Brooks believes that anyone can be part of the solution. Ordinary people are the people making the change, according to Brooks. She believes that small actions taken against human trafficking are the seeds that can grow into a global movement.

“I think directly, here in Wilson speaking, who will benefit from this summit, is anyone who attends because now they are informed and equipped with tools to combat human trafficking. Beyond that, who benefits is going to be the girl you see at a rest stop and you think something isn’t right, so you call the hotline. It’s going to be the migrant workers out in the field, who you have a suspicion in your mind, so you call the hotline. It’s going to enable thousands, if not millions, to be equipped with the knowledge to stop human trafficking,” said Brooks.
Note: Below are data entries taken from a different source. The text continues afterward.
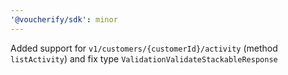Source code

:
 ```yaml
---
'@voucherify/sdk': minor
---
```


Added support for `v1/customers/{customerId}/activity` (method `listActivity`) and fix type `ValidationValidateStackableResponse`
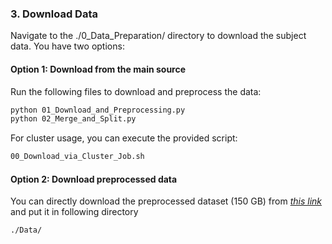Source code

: ### 3. Download Data
Navigate to the ./0_Data_Preparation/ directory to download the subject data. You have two options:

#### Option 1: Download from the main source
Run the following files to download and preprocess the data:
```bash
python 01_Download_and_Preprocessing.py
python 02_Merge_and_Split.py
```

For cluster usage, you can execute the provided script:
```bash
00_Download_via_Cluster_Job.sh
```
#### Option 2: Download preprocessed data
You can directly download the preprocessed dataset (150 GB) from *[this link](https://zenodo.org/records/14753435)* and put it in following directory
```bash
./Data/
```
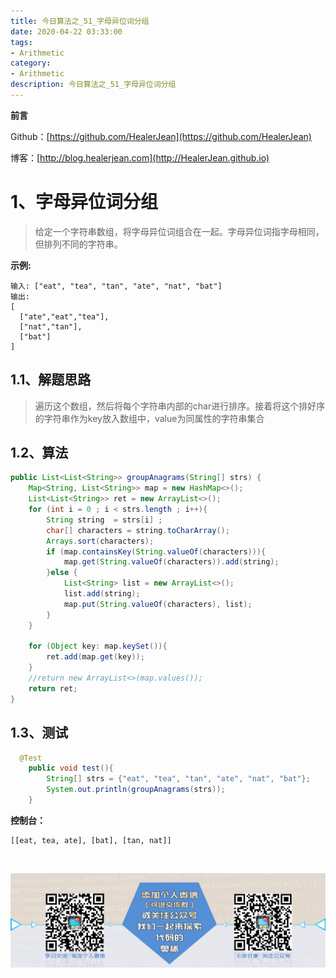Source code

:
 ```yaml
---
title: 今日算法之_51_字母异位词分组
date: 2020-04-22 03:33:00
tags: 
- Arithmetic
category: 
- Arithmetic
description: 今日算法之_51_字母异位词分组
---
```


**前言**     

 Github：[https://github.com/HealerJean](https://github.com/HealerJean)         

 博客：[http://blog.healerjean.com](http://HealerJean.github.io)          



# 1、字母异位词分组
> 给定一个字符串数组，将字母异位词组合在一起。字母异位词指字母相同，但排列不同的字符串。
>
> 

**示例:**

```
输入: ["eat", "tea", "tan", "ate", "nat", "bat"]
输出:
[
  ["ate","eat","tea"],
  ["nat","tan"],
  ["bat"]
]
```



## 1.1、解题思路 

> 遍历这个数组，然后将每个字符串内部的char进行排序。接着将这个排好序的字符串作为key放入数组中，value为同属性的字符串集合



## 1.2、算法  



```java
public List<List<String>> groupAnagrams(String[] strs) {
    Map<String, List<String>> map = new HashMap<>();
    List<List<String>> ret = new ArrayList<>();
    for (int i = 0 ; i < strs.length ; i++){
        String string  = strs[i] ;
        char[] characters = string.toCharArray();
        Arrays.sort(characters);
        if (map.containsKey(String.valueOf(characters))){
            map.get(String.valueOf(characters)).add(string);
        }else {
            List<String> list = new ArrayList<>();
            list.add(string);
            map.put(String.valueOf(characters), list);
        }
    }

    for (Object key: map.keySet()){
        ret.add(map.get(key));
    }
    //return new ArrayList<>(map.values());
    return ret;
}
```




## 1.3、测试 

```java
  @Test
    public void test(){
        String[] strs = {"eat", "tea", "tan", "ate", "nat", "bat"};
        System.out.println(groupAnagrams(strs));
    }
```

**控制台：**  

```
[[eat, tea, ate], [bat], [tan, nat]]
```

​          

![ContactAuthor](https://raw.githubusercontent.com/HealerJean/HealerJean.github.io/master/assets/img/artical_bottom.jpg)



<link rel="stylesheet" href="https://unpkg.com/gitalk/dist/gitalk.css">

<script src="https://unpkg.com/gitalk@latest/dist/gitalk.min.js"></script> 
<div id="gitalk-container"></div>    
 <script type="text/javascript">
    var gitalk = new Gitalk({
		clientID: `1d164cd85549874d0e3a`,
		clientSecret: `527c3d223d1e6608953e835b547061037d140355`,
		repo: `HealerJean.github.io`,
		owner: 'HealerJean',
		admin: ['HealerJean'],
		id: 'AAAAAAAAAAAAAAA',
    });
    gitalk.render('gitalk-container');
</script> 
The motto of A21 is “Abolish Slavery Everywhere, Forever,” Brooks is an avid believer in their cause and has high hopes for A21 and its fight against human trafficking.

“The ultimate goal of A21 is to end human trafficking. The whole idea is that through local change the movement will build globally. So, through small pockets of change happening over time, we can all come together to hopefully end human trafficking everywhere,” said Brooks.